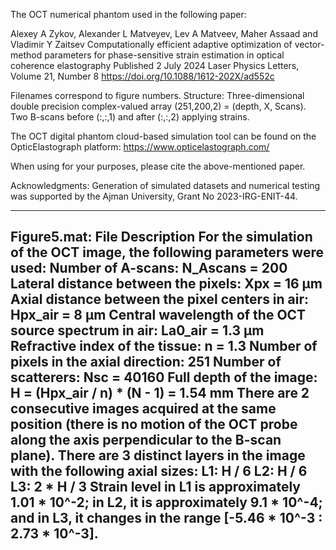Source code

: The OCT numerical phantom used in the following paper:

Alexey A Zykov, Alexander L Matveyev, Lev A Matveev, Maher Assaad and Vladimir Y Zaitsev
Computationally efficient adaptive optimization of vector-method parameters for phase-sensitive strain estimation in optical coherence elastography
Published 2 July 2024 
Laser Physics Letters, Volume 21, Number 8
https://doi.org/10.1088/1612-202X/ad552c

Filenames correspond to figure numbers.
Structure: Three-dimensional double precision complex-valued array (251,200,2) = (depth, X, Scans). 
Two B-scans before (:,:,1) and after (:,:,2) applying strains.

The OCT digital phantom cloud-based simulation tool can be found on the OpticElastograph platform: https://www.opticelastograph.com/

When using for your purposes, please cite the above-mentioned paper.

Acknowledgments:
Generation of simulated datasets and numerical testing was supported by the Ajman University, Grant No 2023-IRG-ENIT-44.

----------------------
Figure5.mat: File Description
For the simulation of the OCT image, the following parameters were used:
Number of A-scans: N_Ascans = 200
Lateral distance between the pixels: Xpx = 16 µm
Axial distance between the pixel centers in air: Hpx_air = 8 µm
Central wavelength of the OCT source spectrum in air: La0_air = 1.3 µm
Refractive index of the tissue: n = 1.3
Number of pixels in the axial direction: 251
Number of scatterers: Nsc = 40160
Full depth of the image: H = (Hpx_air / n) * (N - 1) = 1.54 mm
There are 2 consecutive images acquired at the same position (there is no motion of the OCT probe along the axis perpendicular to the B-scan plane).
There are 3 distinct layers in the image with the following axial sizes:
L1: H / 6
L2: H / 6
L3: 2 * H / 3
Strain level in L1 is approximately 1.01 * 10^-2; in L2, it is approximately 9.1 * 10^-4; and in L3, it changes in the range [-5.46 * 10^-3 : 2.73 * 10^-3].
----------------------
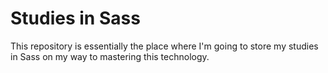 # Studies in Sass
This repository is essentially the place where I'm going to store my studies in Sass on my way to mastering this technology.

::::::::::

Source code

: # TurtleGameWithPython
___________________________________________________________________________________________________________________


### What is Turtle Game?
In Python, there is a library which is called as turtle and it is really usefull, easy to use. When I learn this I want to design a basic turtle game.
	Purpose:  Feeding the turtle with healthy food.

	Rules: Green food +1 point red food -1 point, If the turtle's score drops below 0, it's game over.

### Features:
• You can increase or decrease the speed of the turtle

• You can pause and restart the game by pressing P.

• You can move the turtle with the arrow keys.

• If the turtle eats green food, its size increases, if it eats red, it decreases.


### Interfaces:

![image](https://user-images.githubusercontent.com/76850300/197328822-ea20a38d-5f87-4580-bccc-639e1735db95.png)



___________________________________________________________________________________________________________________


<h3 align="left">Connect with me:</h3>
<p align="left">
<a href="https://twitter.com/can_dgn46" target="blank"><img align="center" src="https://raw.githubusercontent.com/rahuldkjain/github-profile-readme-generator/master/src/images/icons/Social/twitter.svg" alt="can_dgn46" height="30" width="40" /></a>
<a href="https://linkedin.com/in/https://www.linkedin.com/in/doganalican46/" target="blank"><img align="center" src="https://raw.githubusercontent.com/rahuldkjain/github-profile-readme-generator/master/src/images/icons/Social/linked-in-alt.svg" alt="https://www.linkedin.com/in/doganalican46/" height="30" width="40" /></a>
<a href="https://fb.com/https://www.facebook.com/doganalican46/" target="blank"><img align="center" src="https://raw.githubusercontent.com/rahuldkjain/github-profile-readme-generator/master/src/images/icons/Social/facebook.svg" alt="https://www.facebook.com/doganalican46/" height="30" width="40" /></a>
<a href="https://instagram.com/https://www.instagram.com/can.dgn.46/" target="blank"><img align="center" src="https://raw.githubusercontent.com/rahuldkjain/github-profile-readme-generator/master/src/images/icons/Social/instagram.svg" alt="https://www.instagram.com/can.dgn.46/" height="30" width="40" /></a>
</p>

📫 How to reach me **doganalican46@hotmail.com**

::::::::::

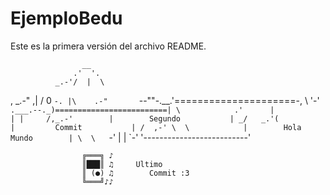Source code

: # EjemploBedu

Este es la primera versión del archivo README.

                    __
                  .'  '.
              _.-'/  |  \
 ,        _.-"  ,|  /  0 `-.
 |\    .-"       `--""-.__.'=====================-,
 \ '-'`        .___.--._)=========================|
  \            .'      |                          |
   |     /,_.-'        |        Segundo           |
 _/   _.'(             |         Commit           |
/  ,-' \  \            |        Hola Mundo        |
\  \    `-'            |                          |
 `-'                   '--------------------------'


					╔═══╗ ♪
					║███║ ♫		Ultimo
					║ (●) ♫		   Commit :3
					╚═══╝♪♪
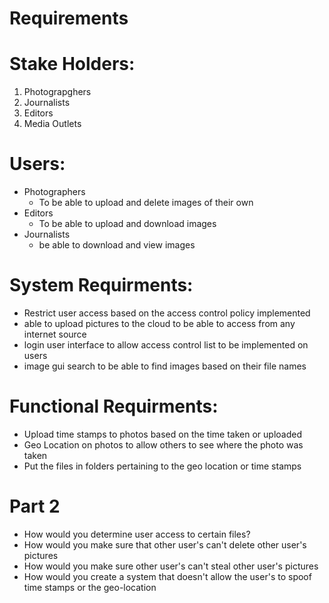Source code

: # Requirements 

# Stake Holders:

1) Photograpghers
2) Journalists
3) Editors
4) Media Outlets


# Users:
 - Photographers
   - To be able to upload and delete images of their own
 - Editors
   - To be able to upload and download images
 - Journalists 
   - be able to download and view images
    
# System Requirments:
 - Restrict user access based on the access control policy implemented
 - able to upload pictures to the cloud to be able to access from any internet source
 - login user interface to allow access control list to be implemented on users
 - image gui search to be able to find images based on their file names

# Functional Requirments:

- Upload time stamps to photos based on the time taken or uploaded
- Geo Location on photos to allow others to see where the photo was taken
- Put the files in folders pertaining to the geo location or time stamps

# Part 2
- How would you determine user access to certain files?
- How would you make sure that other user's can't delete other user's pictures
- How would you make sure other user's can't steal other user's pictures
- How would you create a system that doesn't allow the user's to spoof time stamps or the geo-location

::::::::::

• _What you are asked to do_
Retype only the stretch of lines above starting at the one with "Number of A-scans: N_Ascans = 200" and stopping at the one with "Full depth of", exactly as written, with both kept.

• _Response to the exercise_
Number of A-scans: N_Ascans = 200
Lateral distance between the pixels: Xpx = 16 µm
Axial distance between the pixel centers in air: Hpx_air = 8 µm
Central wavelength of the OCT source spectrum in air: La0_air = 1.3 µm
Refractive index of the tissue: n = 1.3
Number of pixels in the axial direction: 251
Number of scatterers: Nsc = 40160
Full depth of the image: H = (Hpx_air / n) * (N - 1) = 1.54 mm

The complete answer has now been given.